If \(X\) is an \(S\)-valued random variable, the entropy \(\mathbb {H}[X]\) of \(X\) is defined

\[ \mathbb {H}[X] := \sum _{s \in S} \mathbb {P}[X=x] \log \frac{1}{\mathbb {P}[X=x]} \]

with the convention that \(0 \log \frac{1}{0} = 0\).

Lemma 2.2 Entropy and relabeling
  • If \(X: \Omega \to S\) and \(Y: \Omega \to T\) are random variables, and \(Y = f(X)\) for some injection \(f: S \to T\), then \(\mathbb {H}[X] = \mathbb {H}[Y]\).

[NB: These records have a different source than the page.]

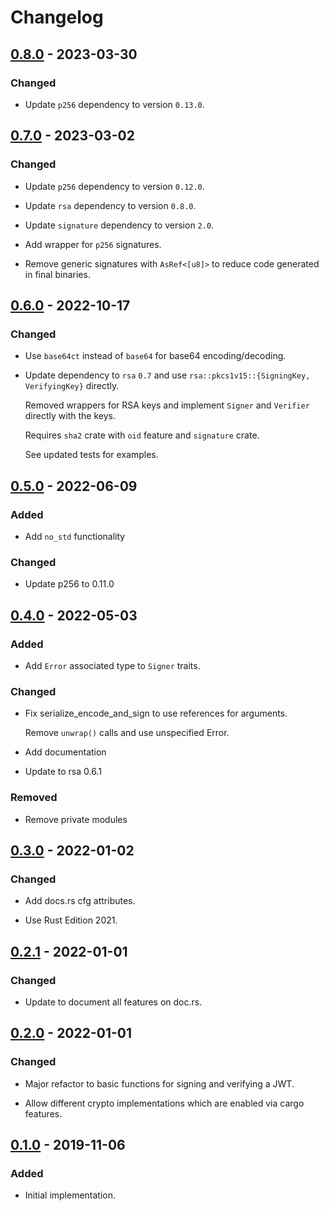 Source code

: # Changelog

## [0.8.0] - 2023-03-30

### Changed

- Update `p256` dependency to version `0.13.0`.

## [0.7.0] - 2023-03-02

### Changed

- Update `p256` dependency to version `0.12.0`.

- Update `rsa` dependency to version `0.8.0`.

- Update `signature` dependency to version `2.0`.

- Add wrapper for `p256` signatures.

- Remove generic signatures with `AsRef<[u8]>` to reduce code generated in final binaries.

## [0.6.0] - 2022-10-17

### Changed

- Use `base64ct` instead of `base64` for base64 encoding/decoding.

- Update dependency to `rsa` `0.7` and use `rsa::pkcs1v15::{SigningKey, VerifyingKey}` directly.

  Removed wrappers for RSA keys and implement `Signer` and `Verifier` directly with the keys.

  Requires `sha2` crate with `oid` feature and `signature` crate.

  See updated tests for examples.

## [0.5.0] - 2022-06-09

### Added

- Add `no_std` functionality

### Changed

- Update p256 to 0.11.0

## [0.4.0] - 2022-05-03

### Added

- Add `Error` associated type to `Signer` traits.

### Changed

- Fix serialize_encode_and_sign to use references for arguments.

  Remove `unwrap()` calls and use unspecified Error.

- Add documentation

- Update to rsa 0.6.1

### Removed

- Remove private modules

## [0.3.0] - 2022-01-02

### Changed

- Add docs.rs cfg attributes.

- Use Rust Edition 2021.

## [0.2.1] - 2022-01-01

### Changed

- Update to document all features on doc.rs.

## [0.2.0] - 2022-01-01

### Changed

- Major refactor to basic functions for signing and verifying a JWT.

- Allow different crypto implementations which are enabled via cargo features.

## [0.1.0] - 2019-11-06

### Added

- Initial implementation.

[Unreleased]: https://github.com/bluk/min_jwt/compare/v0.8.0...HEAD
[0.8.0]: https://github.com/bluk/min_jwt/compare/v0.7.0...v0.8.0
[0.7.0]: https://github.com/bluk/min_jwt/compare/v0.6.0...v0.7.0
[0.6.0]: https://github.com/bluk/min_jwt/compare/v0.5.0...v0.6.0
[0.5.0]: https://github.com/bluk/min_jwt/compare/v0.4.0...v0.5.0
[0.4.0]: https://github.com/bluk/min_jwt/compare/v0.3.0...v0.4.0
[0.3.0]: https://github.com/bluk/min_jwt/compare/v0.2.1...v0.3.0
[0.2.1]: https://github.com/bluk/min_jwt/compare/v0.2.0...v0.2.1
[0.2.0]: https://github.com/bluk/min_jwt/compare/v0.1.0...v0.2.0
[0.1.0]: https://github.com/bluk/min_jwt/releases/tag/v0.1.0
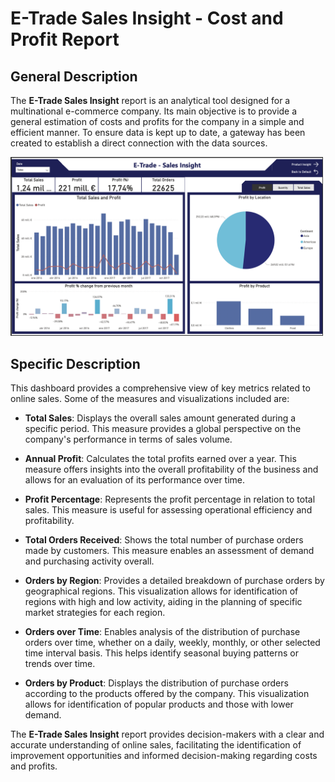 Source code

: # E-Trade Sales Insight - Cost and Profit Report 


## General Description
The **E-Trade Sales Insight** report is an analytical tool designed for a multinational e-commerce company. Its main objective is to provide a general estimation of costs and profits for the company in a simple and efficient manner. To ensure data is kept up to date, a gateway has been created to establish a direct connection with the data sources.

<img src="https://github.com/melanietatiana93/e-trade-project/blob/e6eafcc8c2dc199851624ec67961e6e12207b9f9/Captura%20de%20Pantalla%202023-06-17%20a%20la(s)%2012.16.57.png" width="500px">



## Specific Description
This dashboard provides a comprehensive view of key metrics related to online sales. Some of the measures and visualizations included are:

- **Total Sales**: Displays the overall sales amount generated during a specific period. This measure provides a global perspective on the company's performance in terms of sales volume.

- **Annual Profit**: Calculates the total profits earned over a year. This measure offers insights into the overall profitability of the business and allows for an evaluation of its performance over time.

- **Profit Percentage**: Represents the profit percentage in relation to total sales. This measure is useful for assessing operational efficiency and profitability.

- **Total Orders Received**: Shows the total number of purchase orders made by customers. This measure enables an assessment of demand and purchasing activity overall.

- **Orders by Region**: Provides a detailed breakdown of purchase orders by geographical regions. This visualization allows for identification of regions with high and low activity, aiding in the planning of specific market strategies for each region.

- **Orders over Time**: Enables analysis of the distribution of purchase orders over time, whether on a daily, weekly, monthly, or other selected time interval basis. This helps identify seasonal buying patterns or trends over time.

- **Orders by Product**: Displays the distribution of purchase orders according to the products offered by the company. This visualization allows for identification of popular products and those with lower demand.

The **E-Trade Sales Insight** report provides decision-makers with a clear and accurate understanding of online sales, facilitating the identification of improvement opportunities and informed decision-making regarding costs and profits.


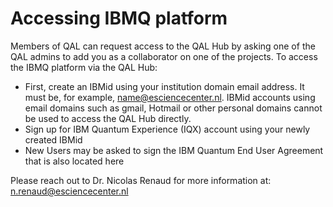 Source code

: # Accessing IBMQ platform

Members of QAL can request access to the QAL Hub by asking one of the QAL admins to add you as a collaborator on one of the projects. To access the IBMQ platform via the QAL Hub:

* First, create an IBMid using your institution domain email address. It must be, for example, name@esciencecenter.nl. IBMid accounts using email domains such as gmail, Hotmail or other personal domains cannot be used to access the QAL Hub directly. 
* Sign up for IBM Quantum Experience (IQX) account using your newly created IBMid
* New Users may be asked to sign the IBM Quantum End User Agreement that is also located here

Please reach out to Dr. Nicolas Renaud for more information at: n.renaud@esciencecenter.nl


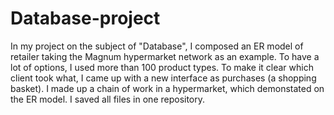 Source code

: # Database-project

In my project on the subject of "Database", I composed an ER model of retailer taking 
the Magnum hypermarket network as an example. To have a lot of options, 
I used more than 100 product types. To make it clear which client took what, 
I came up with a new interface as purchases (a shopping basket). 
I made up a chain of work in a hypermarket, which demonstated on the ER model.
I saved all files in one repository.
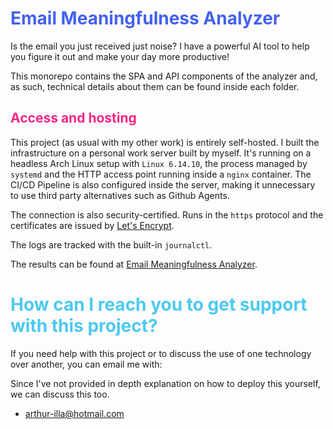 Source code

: # <span style="color: #4361ee">Email Meaningfulness Analyzer

Is the email you just received just noise? I have a powerful AI tool to help you figure it out and make your day more productive!

This monorepo contains the SPA and API components of the analyzer and, as such, technical details about them can be found inside each folder.

## <span style="color: #f72585">Access and hosting

This project (as usual with my other work) is entirely self-hosted. I built the infrastructure on a personal work server built by myself.
It's running on a headless Arch Linux setup with `Linux 6.14.10`, the process managed by `systemd` and the HTTP access point running inside a `nginx` container. The CI/CD Pipeline is also configured inside the server, making it unnecessary to use third party alternatives such as Github Agents.

The connection is also security-certified. Runs in the `https` protocol and the certificates are issued by [Let's Encrypt](https://letsencrypt.org/).

The logs are tracked with the built-in `journalctl`.

The results can be found at [Email Meaningfulness Analyzer](https://arthurtv.duckdns.org/).

# <span style="color: #4cc9f0">How can I reach you to get support with this project?

If you need help with this project or to discuss the use of one technology over another, you can email me with:

Since I've not provided in depth explanation on how to deploy this yourself, we can discuss this too.

- arthur-illa@hotmail.com
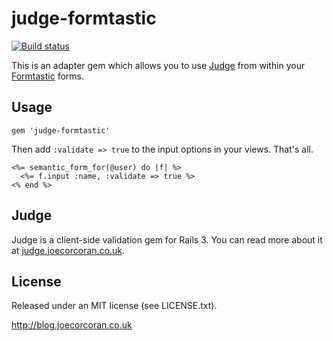 # judge-formtastic

[![Build status](https://secure.travis-ci.org/joecorcoran/judge-formtastic.png?branch=master)](http://travis-ci.org/joecorcoran/judge-formtastic)

This is an adapter gem which allows you to use [Judge](http://judge.joecorcoran.co.uk) from within your [Formtastic](http://github.com/justinfrench/formtastic) forms.

## Usage

    gem 'judge-formtastic'

Then add <code>:validate => true</code> to the input options in your views. That's all.

    <%= semantic_form_for(@user) do |f| %>
      <%= f.input :name, :validate => true %>
    <% end %>

## Judge

Judge is a client-side validation gem for Rails 3. You can read more about it at [judge.joecorcoran.co.uk](http://judge.joecorcoran.co.uk).

## License

Released under an MIT license (see LICENSE.txt).

http://blog.joecorcoran.co.uk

  • If \(X: \Omega \to S\) and \(Y: \Omega \to T\) are random variables, and \(Y = f(X)\) and \(X = g(Y)\) for some functions \(f: S \to T\), \(g: T \to S\), then \(\mathbb {H}[X] = \mathbb {H}[Y]\).

Proof

Expand out both entropies and rearrange.

If \(X\) is an \(S\)-valued random variable, then \(\mathbb {H}[X] \leq \log |S|\).

Proof

This is a direct consequence of Lemma 1.2.

Definition 2.4 Uniform distribution
#

If \(H\) is a subset of \(S\), an \(S\)-random variable \(X\) is said to be uniformly distributed on \(H\) if \(\mathbb {P}[X = s] = 1/|H|\) for \(s \in X\) and \(\mathbb {P}[X=s] = 0\) otherwise.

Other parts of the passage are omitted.